Hughes v. State

962 S.W.2d 89, 1997 Tex. App. LEXIS 5898, 1997 WL 703796
CourtCourt of Appeals of Texas
DecidedNovember 13, 1997
Docket01-95-00485-CR
StatusPublished
Cited by28 cases

This text of 962 S.W.2d 89 (Hughes v. State) is published on Counsel Stack Legal Research, covering Court of Appeals of Texas primary law. Counsel Stack provides free access to over 12 million legal documents including statutes, case law, regulations, and constitutions.

Bluebook
Hughes v. State, 962 S.W.2d 89, 1997 Tex. App. LEXIS 5898, 1997 WL 703796 (Tex. Ct. App. 1997).

Opinion

OPINION

COHEN, Justice.

A jury convicted appellant of capital murder, but could not agree on punishment. The trial judge assessed punishment at life in prison. We affirm.

FACTS

Appellant shot and killed complainant while attempting to rob her and her husband.

Motion for Continuance

Appellant first complains of the overruling of his motion for continuance, which was based on the absence of his expert witness concerning the reliability of eyewitness testimony; See Jordan v. State, 928 S.W.2d 550 (Tex.Crim.App.1996) (regarding relevance of expert testimony on eyewitness reliability); Forte v. State, 935 S.W.2d 172, 177-78 (Tex. App.—Fort Worth 1996, pet. refd). Whether to grant a continuance “is vested in the sound discretion of the trial court, and reversal of a judgment is justified only when it is shown the trial court has abused its discretion.” Hernandez v. State, 643 S.W.2d 397, 399 (Tex.Crim.App.1982).

To obtain a continuance because of a missing witness, the defendant must show, among other things, he exercised due diligence to secure the witness’s attendance. TexCode CRim. P. Ann. art. 29.06(2) (Vernon 1989). “If a defendant does not apply for process of a witness until a day or two before his trial, he has faded to exercise the due diligence which is necessary to support a motion for continuance.” Peoples v. State, 477 S.W.2d 889, 891 (Tex.Crim.App.1972); see also Norton v. State, 564 S.W.2d 714, 716-17 (Tex.Crim.App.1978). Appellant had known for two weeks that trial was to begin March 13, 1995, but he did not attempt to subpoena the witness until March 13. The expert witness left the country two days earlier. We hold that appellant did not exercise due diligence. See Peoples, 477 S.W.2d at 891.

We overrule the first point of error.

Videotape of Voir Dire

Appellant complains the trial judge erred by refusing to videotape voir dire. This was not error. Curry v. State, 910 S.W.2d 490, 492 (Tex.Crim.App.1995). No authority requires videotaping.

We overrule the second point of error.

Batson Challenges

In points of error three, four, and five, appellant contends the trial judge erred in overruling his Batson objections to the State’s peremptory challenges.

We follow the usual standard of review. 1 Kemp v. State, 846 S.W.2d 289, 304 (Tex.Crim.App.1992); Batson v. Kentucky, 476 U.S. 79, 96-97, 106 S.Ct. 1712, 1723, 90 L.Ed.2d 69 (1986).
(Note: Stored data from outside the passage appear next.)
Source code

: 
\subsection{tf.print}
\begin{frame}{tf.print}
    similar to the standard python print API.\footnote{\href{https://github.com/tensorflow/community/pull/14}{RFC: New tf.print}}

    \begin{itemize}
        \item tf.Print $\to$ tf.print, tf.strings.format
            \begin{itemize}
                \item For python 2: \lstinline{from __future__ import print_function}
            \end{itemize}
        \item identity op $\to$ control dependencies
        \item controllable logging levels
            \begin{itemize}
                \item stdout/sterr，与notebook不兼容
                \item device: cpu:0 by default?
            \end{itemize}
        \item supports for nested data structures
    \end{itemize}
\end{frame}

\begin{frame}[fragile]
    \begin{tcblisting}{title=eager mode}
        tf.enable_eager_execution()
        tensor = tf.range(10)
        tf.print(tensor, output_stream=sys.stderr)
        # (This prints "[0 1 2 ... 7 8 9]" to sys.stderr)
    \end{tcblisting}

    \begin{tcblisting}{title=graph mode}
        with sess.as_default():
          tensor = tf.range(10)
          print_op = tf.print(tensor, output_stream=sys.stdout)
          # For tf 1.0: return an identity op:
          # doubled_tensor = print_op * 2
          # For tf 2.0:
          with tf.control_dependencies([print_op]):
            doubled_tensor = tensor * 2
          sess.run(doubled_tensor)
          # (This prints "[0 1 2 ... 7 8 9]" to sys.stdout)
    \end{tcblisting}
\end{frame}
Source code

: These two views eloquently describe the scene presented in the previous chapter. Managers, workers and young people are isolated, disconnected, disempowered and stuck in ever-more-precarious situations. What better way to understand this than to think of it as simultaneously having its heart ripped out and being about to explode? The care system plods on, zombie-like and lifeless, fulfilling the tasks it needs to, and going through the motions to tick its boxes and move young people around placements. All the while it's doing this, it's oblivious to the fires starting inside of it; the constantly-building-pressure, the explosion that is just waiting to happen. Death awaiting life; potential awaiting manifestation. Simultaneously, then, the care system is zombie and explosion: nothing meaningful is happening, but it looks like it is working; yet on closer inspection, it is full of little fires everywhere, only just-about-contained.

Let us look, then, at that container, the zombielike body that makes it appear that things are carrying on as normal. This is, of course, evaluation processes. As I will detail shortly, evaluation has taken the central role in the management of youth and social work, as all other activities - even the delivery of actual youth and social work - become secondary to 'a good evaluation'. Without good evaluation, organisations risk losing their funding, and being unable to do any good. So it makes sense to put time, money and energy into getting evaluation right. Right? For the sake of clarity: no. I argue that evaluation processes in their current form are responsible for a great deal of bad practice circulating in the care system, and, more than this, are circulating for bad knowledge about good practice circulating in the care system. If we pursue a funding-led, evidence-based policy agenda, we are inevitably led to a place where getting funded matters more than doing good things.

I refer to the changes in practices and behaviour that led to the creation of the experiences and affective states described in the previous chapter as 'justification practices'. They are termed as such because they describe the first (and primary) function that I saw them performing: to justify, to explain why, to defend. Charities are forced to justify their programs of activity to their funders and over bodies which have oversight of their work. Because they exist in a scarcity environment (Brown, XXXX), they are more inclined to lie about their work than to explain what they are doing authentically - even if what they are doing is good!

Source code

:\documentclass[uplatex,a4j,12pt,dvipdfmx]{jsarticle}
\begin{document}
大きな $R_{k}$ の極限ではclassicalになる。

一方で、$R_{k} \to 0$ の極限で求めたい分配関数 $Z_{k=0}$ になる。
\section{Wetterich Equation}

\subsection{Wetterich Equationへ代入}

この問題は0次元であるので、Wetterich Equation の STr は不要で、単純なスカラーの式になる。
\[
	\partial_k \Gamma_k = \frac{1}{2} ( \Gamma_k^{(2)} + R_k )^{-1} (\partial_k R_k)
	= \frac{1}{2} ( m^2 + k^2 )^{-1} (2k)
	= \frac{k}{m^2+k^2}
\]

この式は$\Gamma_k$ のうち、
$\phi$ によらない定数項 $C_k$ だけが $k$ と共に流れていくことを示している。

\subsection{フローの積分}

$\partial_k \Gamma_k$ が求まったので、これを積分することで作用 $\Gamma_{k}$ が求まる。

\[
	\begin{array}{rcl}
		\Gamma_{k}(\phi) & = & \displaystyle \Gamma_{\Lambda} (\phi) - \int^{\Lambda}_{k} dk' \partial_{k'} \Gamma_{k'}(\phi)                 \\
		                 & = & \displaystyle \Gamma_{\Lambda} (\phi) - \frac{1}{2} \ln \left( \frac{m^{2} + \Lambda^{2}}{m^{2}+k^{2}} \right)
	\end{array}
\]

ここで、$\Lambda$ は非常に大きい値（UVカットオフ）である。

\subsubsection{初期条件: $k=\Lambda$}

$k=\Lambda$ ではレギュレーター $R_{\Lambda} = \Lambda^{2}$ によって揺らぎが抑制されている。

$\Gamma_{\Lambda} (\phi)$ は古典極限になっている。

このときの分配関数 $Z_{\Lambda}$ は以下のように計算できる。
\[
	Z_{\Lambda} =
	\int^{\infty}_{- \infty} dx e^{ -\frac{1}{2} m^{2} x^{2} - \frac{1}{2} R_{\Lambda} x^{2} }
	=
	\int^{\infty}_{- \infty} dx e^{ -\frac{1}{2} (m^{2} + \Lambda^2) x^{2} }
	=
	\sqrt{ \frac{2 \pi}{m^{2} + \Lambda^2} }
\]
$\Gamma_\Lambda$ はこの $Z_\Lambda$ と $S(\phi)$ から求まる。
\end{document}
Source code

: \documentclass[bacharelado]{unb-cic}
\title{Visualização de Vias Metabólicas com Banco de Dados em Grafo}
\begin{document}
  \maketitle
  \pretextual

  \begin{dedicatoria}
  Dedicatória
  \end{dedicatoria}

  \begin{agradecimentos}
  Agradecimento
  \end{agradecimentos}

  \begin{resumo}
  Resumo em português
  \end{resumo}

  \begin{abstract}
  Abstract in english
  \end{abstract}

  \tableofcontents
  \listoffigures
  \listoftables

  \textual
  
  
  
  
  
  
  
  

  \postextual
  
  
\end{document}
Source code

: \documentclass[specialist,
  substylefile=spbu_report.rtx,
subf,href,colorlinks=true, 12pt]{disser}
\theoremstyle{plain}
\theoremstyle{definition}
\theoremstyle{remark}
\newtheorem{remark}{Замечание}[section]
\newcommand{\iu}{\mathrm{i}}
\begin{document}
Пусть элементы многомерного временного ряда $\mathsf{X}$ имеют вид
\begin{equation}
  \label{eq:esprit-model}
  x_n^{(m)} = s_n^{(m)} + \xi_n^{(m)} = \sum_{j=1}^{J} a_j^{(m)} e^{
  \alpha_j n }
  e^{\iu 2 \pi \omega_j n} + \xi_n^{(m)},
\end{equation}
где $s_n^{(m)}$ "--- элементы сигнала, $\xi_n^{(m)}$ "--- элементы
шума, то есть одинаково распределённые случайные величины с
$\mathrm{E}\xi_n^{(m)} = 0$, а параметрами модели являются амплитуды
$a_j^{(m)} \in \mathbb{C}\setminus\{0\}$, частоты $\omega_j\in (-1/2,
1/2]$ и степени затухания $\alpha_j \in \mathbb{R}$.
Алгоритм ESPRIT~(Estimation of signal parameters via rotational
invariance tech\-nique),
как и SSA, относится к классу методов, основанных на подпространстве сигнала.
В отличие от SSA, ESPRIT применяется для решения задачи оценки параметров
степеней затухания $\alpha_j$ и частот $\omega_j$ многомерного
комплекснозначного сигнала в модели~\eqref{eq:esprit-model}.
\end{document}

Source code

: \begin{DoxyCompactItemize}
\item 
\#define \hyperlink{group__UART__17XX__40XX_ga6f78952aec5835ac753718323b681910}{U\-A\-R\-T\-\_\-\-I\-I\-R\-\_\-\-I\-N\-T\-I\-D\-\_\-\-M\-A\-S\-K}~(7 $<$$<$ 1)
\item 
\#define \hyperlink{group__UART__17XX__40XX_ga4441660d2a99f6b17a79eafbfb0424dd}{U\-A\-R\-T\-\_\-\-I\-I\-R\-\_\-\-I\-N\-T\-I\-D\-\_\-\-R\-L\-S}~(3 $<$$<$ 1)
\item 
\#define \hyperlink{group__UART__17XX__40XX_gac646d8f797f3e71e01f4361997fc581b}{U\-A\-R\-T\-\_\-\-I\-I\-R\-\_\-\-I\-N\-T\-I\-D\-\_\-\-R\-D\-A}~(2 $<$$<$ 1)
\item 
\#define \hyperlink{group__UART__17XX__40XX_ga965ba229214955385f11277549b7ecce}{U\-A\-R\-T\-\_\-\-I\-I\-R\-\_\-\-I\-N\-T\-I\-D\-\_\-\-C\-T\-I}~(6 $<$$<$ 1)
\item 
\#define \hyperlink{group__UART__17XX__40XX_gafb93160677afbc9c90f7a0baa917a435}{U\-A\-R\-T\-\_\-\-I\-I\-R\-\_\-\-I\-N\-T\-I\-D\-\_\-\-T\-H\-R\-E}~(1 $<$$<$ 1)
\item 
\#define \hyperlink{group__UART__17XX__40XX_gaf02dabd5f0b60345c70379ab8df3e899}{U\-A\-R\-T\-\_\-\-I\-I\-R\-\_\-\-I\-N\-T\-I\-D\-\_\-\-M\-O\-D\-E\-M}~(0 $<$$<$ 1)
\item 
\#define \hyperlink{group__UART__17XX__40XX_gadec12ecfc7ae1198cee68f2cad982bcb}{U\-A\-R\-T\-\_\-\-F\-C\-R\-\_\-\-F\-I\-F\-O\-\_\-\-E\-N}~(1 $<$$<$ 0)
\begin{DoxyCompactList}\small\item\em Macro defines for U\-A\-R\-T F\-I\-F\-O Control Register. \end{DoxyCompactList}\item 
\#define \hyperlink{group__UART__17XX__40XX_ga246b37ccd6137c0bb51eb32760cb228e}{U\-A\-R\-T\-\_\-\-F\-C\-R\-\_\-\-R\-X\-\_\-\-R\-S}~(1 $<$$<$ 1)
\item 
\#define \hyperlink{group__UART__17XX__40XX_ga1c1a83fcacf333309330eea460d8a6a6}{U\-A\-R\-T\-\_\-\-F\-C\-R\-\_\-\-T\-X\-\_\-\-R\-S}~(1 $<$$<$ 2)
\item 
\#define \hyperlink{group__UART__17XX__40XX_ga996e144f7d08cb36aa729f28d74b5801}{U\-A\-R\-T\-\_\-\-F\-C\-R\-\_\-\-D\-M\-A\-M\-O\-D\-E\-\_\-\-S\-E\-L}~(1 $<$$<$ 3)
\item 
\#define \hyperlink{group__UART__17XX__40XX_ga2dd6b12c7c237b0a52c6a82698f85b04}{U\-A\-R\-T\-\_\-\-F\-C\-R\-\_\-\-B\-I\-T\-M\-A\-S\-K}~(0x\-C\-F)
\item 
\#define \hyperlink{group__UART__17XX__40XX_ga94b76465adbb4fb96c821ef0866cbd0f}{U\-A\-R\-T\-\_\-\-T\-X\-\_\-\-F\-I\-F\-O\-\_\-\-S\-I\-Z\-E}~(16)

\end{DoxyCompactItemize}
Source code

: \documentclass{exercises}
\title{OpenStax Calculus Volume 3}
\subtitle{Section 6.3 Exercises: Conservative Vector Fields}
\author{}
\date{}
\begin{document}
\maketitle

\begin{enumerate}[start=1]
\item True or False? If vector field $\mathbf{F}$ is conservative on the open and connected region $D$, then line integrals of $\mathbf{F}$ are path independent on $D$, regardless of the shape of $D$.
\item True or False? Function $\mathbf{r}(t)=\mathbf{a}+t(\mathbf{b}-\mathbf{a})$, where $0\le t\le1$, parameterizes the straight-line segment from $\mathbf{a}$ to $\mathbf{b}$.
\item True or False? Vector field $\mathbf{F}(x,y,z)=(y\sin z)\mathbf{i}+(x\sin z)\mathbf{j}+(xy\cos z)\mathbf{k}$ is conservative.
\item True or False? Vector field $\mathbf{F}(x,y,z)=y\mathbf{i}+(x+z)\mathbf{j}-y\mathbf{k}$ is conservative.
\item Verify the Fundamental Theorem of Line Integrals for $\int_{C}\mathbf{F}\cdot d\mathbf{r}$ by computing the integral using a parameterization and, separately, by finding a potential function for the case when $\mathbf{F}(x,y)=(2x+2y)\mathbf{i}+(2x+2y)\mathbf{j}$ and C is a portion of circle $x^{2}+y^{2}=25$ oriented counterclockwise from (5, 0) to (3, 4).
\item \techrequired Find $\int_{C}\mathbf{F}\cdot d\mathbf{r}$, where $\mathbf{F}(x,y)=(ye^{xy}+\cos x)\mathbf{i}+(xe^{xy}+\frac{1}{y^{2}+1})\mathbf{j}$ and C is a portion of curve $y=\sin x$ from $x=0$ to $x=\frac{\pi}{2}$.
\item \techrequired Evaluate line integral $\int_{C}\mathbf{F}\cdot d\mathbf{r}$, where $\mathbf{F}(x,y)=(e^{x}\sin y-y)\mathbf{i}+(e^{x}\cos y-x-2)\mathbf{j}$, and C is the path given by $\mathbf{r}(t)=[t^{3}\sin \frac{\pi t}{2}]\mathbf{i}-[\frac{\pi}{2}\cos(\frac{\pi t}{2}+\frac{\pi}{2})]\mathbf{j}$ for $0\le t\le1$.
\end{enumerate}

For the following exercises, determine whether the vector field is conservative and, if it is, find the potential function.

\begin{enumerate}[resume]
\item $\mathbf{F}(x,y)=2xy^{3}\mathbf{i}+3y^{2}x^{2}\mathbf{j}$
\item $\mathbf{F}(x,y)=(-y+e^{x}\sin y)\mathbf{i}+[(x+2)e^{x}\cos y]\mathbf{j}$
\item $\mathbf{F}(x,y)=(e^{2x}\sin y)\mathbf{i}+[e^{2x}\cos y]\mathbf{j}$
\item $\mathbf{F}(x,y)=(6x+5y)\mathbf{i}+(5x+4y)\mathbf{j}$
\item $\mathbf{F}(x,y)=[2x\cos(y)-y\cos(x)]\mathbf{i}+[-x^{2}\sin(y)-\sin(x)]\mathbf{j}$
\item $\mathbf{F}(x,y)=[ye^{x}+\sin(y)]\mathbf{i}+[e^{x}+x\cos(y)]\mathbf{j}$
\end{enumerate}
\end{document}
Appellant asserts the State improperly struck black venire members Randolph, Horton, and Moore. The State was allowed 15 peremptory strikes. It used seven, including three on black venire members. The State *91 articulated race-neutral reasons for the strikes. The judge found the State’s strikes were neutral, were based on answers by the three, and were not racially motivated. Appellant contends the State’s race-neutral explanations were a pretext for unlawful discrimination.

Appellant claims the strike against Ms. Randolph was inappropriate because the State claimed Ms. Randolph’s questionnaire answers were short and lacking detail despite the fact Zwememan, a white male who the State did not strike, failed to answer several questions on his questionnaire. Appellant also claims the State “made it a practice” to have trouble communicating with black veniremen.

Appellant claims the strike against Ms. Horton was inappropriate because the responses Ms. Horton gave were favorable to the State’s case, even though she was desensitized to crime and felt that an individual would not be a danger to society after 40 years in jail.

Appellant claims the strike against Mr. Moore was inappropriate because one of the State’s reasons for the strike, that Mr. Moore had trouble understanding, was the same reason given for striking Ms. Randolph. Further, appellant contends that Mr. Moore’s responses indicated he would be a favorable juror to the State’s case.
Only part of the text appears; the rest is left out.